● TASK DESCRIPTION
The expected response is the complete listing below, restated exactly, with its pictures omitted.
☆ ☆ ☆ ☆ ☆
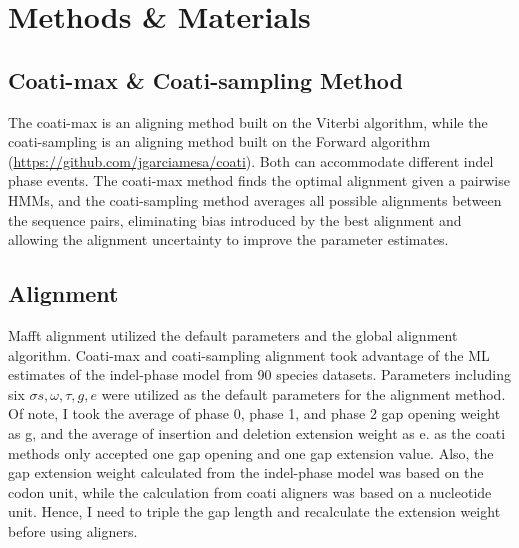 \section{Methods \& Materials}
\subsection{Coati-max \& Coati-sampling Method}
The coati-max is an aligning method built on the Viterbi algorithm, while the coati-sampling is an aligning method built on the Forward algorithm (\href{https://github.com/jgarciamesa/coati}{https://github.com/jgarciamesa/coati}). Both can accommodate different indel phase events. The coati-max method finds the optimal alignment given a pairwise HMMs, and the coati-sampling method averages all possible alignments between the sequence pairs, eliminating bias introduced by the best alignment and allowing the alignment uncertainty to improve the parameter estimates.  

\subsection{Alignment}
Mafft alignment utilized the default parameters and the global alignment algorithm. Coati-max and coati-sampling alignment took advantage of the ML estimates of the indel-phase model from 90 species datasets. Parameters including six $\sigma s, \omega, \tau, g, e$ were utilized as the default parameters for the alignment method. Of note, I took the average of phase 0, phase 1, and phase 2 gap opening weight as g, and the average of insertion and deletion extension weight as e. as the coati methods only accepted one gap opening and one gap extension value. Also, the gap extension weight calculated from the indel-phase model was based on the codon unit, while the calculation from coati aligners was based on a nucleotide unit. Hence, I need to triple the gap length and recalculate the extension weight before using aligners.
☆ ☆ ☆ ☆ ☆
● RESULT OF THIS EXERCISE
 \section{Methods \& Materials}
\subsection{Coati-max \& Coati-sampling Method}
The coati-max is an aligning method built on the Viterbi algorithm, while the coati-sampling is an aligning method built on the Forward algorithm (\href{https://github.com/jgarciamesa/coati}{https://github.com/jgarciamesa/coati}). Both can accommodate different indel phase events. The coati-max method finds the optimal alignment given a pairwise HMMs, and the coati-sampling method averages all possible alignments between the sequence pairs, eliminating bias introduced by the best alignment and allowing the alignment uncertainty to improve the parameter estimates.  

\subsection{Alignment}
Mafft alignment utilized the default parameters and the global alignment algorithm. Coati-max and coati-sampling alignment took advantage of the ML estimates of the indel-phase model from 90 species datasets. Parameters including six $\sigma s, \omega, \tau, g, e$ were utilized as the default parameters for the alignment method. Of note, I took the average of phase 0, phase 1, and phase 2 gap opening weight as g, and the average of insertion and deletion extension weight as e. as the coati methods only accepted one gap opening and one gap extension value. Also, the gap extension weight calculated from the indel-phase model was based on the codon unit, while the calculation from coati aligners was based on a nucleotide unit. Hence, I need to triple the gap length and recalculate the extension weight before using aligners.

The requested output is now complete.